DBT Self Help

Most people will cry now and again, it’s a natural human way of expressing emotion with studies showing that it releases endorphins and oxytocin which help you to relieve emotional distress along with physical pain. So it’s no wonder those with BPD often report crying at just about anything, mostly thanks to their thin emotional skin. Today we will be looking at why this happens and the sort of things that might trigger such a powerful reaction…

Week 38: Tears
I always remember one of my clients, a man in his forties who called me in distress and crying one evening because I was not going to make it to our therapy appointment the next day. To outsiders, all he had to do was call my office and rearrange an appointment for another time. But when you have BPD you are often VERY hard on yourself and this for him personally was a massive letdown and he was disappointed with himself.  I am telling you this because that night he was in distress he told me he had cried for several hours over pretty much nothing! He knew there was no need to do so, but he just couldn’t stop crying! But the very next day he felt on top of the world and described the next day as an emotional high.

Tears are not just for bad times in life as most of you reading this would have cried because you laughed too much or were moved by a song or act of kindness. Many actors can fake cry at a moments notice which I have been told does take years of practice, but you could easily see why some people think those with BPD are just attention-seeking as they are often prone to crying fits! But of course, that is not attention-seeking at all, it is your own emotions overwhelming them. Crying is not just a reaction it is a good way to release some of those emotions you might have built up inside yourself.

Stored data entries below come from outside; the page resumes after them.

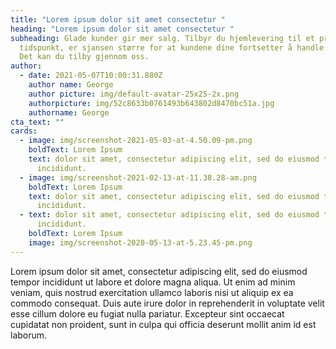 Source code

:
 ```yaml
---
title: "Lorem ipsum dolor sit amet consectetur "
heading: "Lorem ipsum dolor sit amet consectetur "
subheading: Glade kunder gir mer salg. Tilbyr du hjemlevering til et presist
  tidspunkt, er sjansen større for at kundene dine fortsetter å handle hos deg.
  Det kan du tilby gjennom oss.
author:
  - date: 2021-05-07T10:00:31.880Z
    author name: George
    author picture: img/default-avatar-25x25-2x.png
    authorpicture: img/52c8633b0761493b643802d8470bc51a.jpg
    authorname: George
cta_text: ""
cards:
  - image: img/screenshot-2021-05-03-at-4.50.09-pm.png
    boldText: Lorem Ipsum
    text: dolor sit amet, consectetur adipiscing elit, sed do eiusmod tempor
      incididunt.
  - image: img/screenshot-2021-02-13-at-11.38.28-am.png
    boldText: Lorem Ipsum
    text: dolor sit amet, consectetur adipiscing elit, sed do eiusmod tempor
      incididunt.
  - text: dolor sit amet, consectetur adipiscing elit, sed do eiusmod tempor
      incididunt.
    boldText: Lorem Ipsum
    image: img/screenshot-2020-05-13-at-5.23.45-pm.png
---
```

<!--(figmeta)eyJmaWxlS2V5IjoibUtwZDM3dm9DQjlReThFcmxCREZMVCIsInBhc3RlSUQiOjE3OTcxNjE1ODQsImRhdGFUeXBlIjoic2NlbmUifQo=(/figmeta)-->

Lorem ipsum dolor sit amet, consectetur adipiscing elit, sed do eiusmod tempor incididunt ut labore et dolore magna aliqua. Ut enim ad minim veniam, quis nostrud exercitation ullamco laboris nisi ut aliquip ex ea commodo consequat. Duis aute irure dolor in reprehenderit in voluptate velit esse cillum dolore eu fugiat nulla pariatur. Excepteur sint occaecat cupidatat non proident, sunt in culpa qui officia deserunt mollit anim id est laborum. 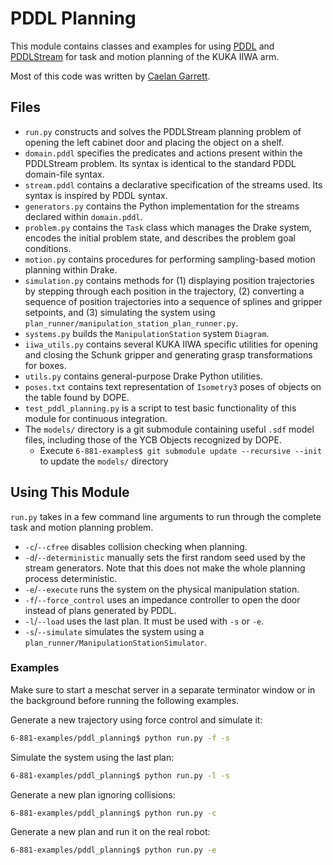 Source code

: # PDDL Planning

This module contains classes and examples for using [PDDL](http://users.cecs.anu.edu.au/~patrik/pddlman/writing.html) and [PDDLStream](https://github.com/caelan/pddlstream/tree/master) for task and motion planning of the KUKA IIWA arm.

Most of this code was written by [Caelan Garrett](https://github.com/caelan).

## Files

- `run.py` constructs and solves the PDDLStream planning problem of opening the left cabinet door and placing the object on a shelf.
- `domain.pddl` specifies the predicates and actions present within the PDDLStream problem. Its syntax is identical to the standard PDDL domain-file syntax.
- `stream.pddl` contains a declarative specification of the streams used. Its syntax is inspired by PDDL syntax.
- `generators.py` contains the Python implementation for the streams declared within `domain.pddl`.
- `problem.py` contains the `Task` class which manages the Drake system, encodes the initial problem state, and describes the problem goal conditions.
- `motion.py` contains procedures for performing sampling-based motion planning within Drake.
- `simulation.py` contains methods for (1) displaying position trajectories by stepping through each position in the trajectory, (2) converting a sequence of position trajectories into a sequence of splines and gripper setpoints, and (3) simulating the system using `plan_runner/manipulation_station_plan_runner.py`.
- `systems.py` builds the `ManipulationStation` system `Diagram`.
- `iiwa_utils.py` contains several KUKA IIWA specific utilities for opening and closing the Schunk gripper and generating grasp transformations for boxes.
- `utils.py` contains general-purpose Drake Python utilities.
- `poses.txt` contains text representation of `Isometry3` poses of objects on the table found by DOPE.
- `test_pddl_planning.py` is a script to test basic functionality of this module for continuous integration.
- The `models/` directory is a git submodule containing useful `.sdf` model files, including those of the YCB Objects recognized by DOPE.
  - Execute `6-881-examples$ git submodule update --recursive --init` to update the `models/` directory

## Using This Module
`run.py` takes in a few command line arguments to run through the complete task and motion planning problem.

- `-c`/`--cfree` disables collision checking when planning.
- `-d`/`--deterministic` manually sets the first random seed used by the stream generators. Note that this does not make the whole planning process deterministic.
- `-e`/`--execute` runs the system on the physical manipulation station.
- `-f`/`--force_control` uses an impedance controller to open the door instead of plans generated by PDDL.
- `-l`/`--load` uses the last plan. It must be used with `-s` or `-e`.
- `-s`/`--simulate` simulates the system using a `plan_runner/ManipulationStationSimulator`.

### Examples
Make sure to start a meschat server in a separate terminator window or in the background before running the following examples.

Generate a new trajectory using force control and simulate it:

```sh
6-881-examples/pddl_planning$ python run.py -f -s
```

Simulate the system using the last plan:

```sh
6-881-examples/pddl_planning$ python run.py -l -s
```

Generate a new plan ignoring collisions:

```sh
6-881-examples/pddl_planning$ python run.py -c
```

Generate a new plan and run it on the real robot:

```sh
6-881-examples/pddl_planning$ python run.py -e
```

When it comes to those of you with BPD you should see crying as a good sign! It’s your bodies coping mechanism and it releases endorphins which will make you feel a little better. However, if you feel that you are unable to cry you should be a little more concerned. Many people with severe depression often report not being able to cry because they become numb to their own emotions and gain an inability to feel anything. If you are experiencing much the same thing seeking professional advice from a doctor or psychologist is highly advised. So just the fact that you are crying is a good thing, even if it is not very often.

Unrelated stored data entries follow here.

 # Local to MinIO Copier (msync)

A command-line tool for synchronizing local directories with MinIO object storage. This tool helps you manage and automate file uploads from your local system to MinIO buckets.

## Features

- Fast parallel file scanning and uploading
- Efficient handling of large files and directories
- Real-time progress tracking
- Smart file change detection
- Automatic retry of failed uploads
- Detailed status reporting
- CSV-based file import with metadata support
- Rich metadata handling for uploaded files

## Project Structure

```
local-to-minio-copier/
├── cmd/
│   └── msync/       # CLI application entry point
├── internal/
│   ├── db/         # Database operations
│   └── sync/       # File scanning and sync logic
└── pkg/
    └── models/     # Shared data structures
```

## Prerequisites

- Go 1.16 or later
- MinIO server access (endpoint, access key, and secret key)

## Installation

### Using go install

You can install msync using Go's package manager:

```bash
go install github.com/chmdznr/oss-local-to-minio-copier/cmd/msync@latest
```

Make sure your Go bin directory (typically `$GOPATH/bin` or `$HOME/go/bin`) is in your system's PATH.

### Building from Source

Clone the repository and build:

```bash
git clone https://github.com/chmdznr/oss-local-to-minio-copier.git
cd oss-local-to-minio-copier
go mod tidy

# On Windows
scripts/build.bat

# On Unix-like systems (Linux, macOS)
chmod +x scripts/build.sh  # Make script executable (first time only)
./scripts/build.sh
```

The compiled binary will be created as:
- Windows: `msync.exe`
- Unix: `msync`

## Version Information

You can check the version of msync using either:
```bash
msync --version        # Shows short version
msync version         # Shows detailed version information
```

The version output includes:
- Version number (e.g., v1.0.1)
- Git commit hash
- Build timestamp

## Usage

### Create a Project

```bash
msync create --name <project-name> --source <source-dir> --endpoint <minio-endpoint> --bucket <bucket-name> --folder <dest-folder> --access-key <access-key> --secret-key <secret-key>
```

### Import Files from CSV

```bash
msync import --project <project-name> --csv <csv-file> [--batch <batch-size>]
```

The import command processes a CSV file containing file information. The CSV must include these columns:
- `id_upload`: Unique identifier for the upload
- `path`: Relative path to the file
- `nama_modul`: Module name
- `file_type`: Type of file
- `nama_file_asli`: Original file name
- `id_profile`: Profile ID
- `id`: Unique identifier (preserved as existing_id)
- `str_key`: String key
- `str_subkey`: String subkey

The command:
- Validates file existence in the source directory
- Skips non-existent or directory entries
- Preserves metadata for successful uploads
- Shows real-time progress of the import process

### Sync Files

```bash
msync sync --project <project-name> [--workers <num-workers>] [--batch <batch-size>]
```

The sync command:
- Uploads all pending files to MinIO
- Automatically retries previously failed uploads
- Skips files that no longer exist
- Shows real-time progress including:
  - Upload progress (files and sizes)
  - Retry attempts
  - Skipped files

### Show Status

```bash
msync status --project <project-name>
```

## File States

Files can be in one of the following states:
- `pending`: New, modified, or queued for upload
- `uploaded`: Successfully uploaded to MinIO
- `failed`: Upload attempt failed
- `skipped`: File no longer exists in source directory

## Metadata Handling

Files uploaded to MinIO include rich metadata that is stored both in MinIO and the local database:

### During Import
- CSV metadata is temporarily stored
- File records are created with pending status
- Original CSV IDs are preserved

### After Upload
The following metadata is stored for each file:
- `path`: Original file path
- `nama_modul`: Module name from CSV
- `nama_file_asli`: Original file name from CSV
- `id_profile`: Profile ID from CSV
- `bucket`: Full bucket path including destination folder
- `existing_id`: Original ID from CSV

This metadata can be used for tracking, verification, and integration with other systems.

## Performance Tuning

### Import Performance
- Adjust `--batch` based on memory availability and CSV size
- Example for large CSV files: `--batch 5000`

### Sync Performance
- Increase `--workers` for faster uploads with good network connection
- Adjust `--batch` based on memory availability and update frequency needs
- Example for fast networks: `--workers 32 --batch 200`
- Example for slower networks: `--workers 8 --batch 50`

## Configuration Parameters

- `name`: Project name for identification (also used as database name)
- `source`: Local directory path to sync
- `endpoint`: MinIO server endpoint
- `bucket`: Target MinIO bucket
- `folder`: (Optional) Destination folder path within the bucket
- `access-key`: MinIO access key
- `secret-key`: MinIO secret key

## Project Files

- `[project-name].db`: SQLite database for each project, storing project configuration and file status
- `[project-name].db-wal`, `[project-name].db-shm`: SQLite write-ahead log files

There is a big difference between not wanting to cry and can’t cry. Being too angry to cry is often a good sign because you are remaining in control of your emotions even if your mind is expressing anger. Once again I find myself thinking about trigger points and how you should be learning to spot them by now. To be honest, anything that makes you cry tears of sadness is a pretty major trigger point and one you need to fix as soon as possible, but don’t be upset that it made you cry in the first place. Go ahead, let those tears flow, but be wary of that emotional response triggering other things like personal judgment. Never stop yourself from crying because it might be a sign that you are bottling things up inside yourself.

Week 38: Tears

This Week’s Homework: The good news is I don’t want you to cry at anything this week (but if you do that is fine). But what I would like you to do is to get your eyes checked with a local optician. Why? Because feelings of tiredness or drowsiness can often be related back to poor vision. Maybe you do this already and don’t need to have them checked, but for those who do this might be something well worth doing.